(DESCRIPTION OF THE TASK): In the data below, give the number of lines that contain the word "specify". Nothing else is needed.

(AVAILABLE DATA):
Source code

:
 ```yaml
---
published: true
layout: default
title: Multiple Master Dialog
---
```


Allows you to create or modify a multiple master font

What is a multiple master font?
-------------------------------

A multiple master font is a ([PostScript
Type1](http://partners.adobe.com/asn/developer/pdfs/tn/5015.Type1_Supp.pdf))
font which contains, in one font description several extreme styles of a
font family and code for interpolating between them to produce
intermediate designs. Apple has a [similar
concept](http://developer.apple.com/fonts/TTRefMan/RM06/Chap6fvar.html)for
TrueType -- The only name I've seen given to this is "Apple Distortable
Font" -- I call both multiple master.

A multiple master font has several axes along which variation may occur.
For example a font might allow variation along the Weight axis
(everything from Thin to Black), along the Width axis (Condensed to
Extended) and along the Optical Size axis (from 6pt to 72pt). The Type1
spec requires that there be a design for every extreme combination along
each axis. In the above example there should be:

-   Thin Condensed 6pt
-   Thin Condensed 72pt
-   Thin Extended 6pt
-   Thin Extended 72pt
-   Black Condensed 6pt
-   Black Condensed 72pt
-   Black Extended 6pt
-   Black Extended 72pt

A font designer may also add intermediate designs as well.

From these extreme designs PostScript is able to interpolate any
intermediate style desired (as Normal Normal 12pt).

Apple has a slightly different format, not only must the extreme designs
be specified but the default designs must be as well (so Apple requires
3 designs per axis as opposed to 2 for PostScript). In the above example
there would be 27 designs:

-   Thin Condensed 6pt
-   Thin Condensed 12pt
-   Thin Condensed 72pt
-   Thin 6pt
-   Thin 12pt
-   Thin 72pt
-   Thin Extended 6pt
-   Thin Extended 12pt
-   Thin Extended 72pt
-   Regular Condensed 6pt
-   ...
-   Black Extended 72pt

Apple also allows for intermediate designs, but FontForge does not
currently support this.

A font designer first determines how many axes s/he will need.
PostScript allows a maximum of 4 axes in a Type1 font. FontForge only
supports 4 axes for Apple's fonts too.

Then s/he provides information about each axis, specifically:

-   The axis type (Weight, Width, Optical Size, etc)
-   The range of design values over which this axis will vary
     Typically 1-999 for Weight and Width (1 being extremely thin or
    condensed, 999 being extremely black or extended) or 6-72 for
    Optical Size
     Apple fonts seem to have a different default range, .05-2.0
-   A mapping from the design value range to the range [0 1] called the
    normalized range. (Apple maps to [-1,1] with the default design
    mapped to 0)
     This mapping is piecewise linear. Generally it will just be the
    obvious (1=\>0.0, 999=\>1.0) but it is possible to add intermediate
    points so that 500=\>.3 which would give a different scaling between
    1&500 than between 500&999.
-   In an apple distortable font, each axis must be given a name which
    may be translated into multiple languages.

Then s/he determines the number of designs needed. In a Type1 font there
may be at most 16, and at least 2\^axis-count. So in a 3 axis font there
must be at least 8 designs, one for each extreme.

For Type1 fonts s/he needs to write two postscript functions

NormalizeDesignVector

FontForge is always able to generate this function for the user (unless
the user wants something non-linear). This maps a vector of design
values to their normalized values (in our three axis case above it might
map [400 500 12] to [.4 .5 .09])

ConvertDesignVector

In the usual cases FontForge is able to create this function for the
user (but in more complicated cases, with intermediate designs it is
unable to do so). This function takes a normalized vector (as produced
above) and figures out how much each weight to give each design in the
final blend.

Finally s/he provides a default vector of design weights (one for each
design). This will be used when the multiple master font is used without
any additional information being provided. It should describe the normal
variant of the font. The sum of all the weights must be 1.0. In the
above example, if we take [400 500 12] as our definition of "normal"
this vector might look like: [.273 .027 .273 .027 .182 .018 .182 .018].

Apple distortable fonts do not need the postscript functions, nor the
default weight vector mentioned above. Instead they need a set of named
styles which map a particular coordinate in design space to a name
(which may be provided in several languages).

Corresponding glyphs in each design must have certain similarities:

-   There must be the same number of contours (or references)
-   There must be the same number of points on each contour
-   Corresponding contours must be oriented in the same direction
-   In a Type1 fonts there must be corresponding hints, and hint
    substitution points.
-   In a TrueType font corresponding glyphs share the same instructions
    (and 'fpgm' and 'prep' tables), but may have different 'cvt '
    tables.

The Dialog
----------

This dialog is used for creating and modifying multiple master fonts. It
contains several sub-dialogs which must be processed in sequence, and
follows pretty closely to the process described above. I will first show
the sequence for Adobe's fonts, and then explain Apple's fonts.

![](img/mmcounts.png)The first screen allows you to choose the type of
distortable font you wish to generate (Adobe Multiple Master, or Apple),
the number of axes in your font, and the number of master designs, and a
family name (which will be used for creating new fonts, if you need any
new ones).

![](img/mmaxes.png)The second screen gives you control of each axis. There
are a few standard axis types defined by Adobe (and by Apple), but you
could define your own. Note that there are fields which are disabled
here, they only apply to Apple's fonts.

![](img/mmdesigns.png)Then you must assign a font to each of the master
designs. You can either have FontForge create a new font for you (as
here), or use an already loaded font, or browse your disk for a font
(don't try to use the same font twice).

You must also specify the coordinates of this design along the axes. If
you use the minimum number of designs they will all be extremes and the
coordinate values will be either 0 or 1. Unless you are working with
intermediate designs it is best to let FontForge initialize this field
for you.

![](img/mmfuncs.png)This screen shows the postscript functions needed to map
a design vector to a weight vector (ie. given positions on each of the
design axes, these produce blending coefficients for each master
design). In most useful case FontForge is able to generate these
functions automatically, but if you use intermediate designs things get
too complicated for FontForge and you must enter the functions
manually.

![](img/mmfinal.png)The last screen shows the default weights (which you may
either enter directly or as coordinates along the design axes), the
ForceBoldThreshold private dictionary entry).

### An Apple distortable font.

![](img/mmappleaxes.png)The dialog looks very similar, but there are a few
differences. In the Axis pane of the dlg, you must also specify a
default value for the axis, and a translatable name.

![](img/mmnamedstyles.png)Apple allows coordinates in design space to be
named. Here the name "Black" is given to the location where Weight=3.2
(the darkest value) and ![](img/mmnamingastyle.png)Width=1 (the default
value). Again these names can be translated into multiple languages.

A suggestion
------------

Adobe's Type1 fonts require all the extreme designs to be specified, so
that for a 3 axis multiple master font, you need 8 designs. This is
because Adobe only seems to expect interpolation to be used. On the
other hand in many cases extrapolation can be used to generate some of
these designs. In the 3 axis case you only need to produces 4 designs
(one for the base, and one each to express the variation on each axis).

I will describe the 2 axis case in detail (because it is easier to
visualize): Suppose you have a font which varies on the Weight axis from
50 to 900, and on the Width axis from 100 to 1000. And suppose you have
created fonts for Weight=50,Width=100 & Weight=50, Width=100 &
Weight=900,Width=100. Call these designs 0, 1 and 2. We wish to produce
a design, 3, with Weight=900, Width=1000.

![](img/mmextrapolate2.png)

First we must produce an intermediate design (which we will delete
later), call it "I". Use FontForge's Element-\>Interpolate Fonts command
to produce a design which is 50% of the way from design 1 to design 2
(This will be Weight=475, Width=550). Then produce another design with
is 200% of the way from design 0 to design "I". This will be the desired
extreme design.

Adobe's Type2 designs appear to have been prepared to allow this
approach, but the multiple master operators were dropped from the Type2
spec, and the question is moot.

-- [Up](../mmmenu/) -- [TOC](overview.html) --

(COMPLETED TASK): 2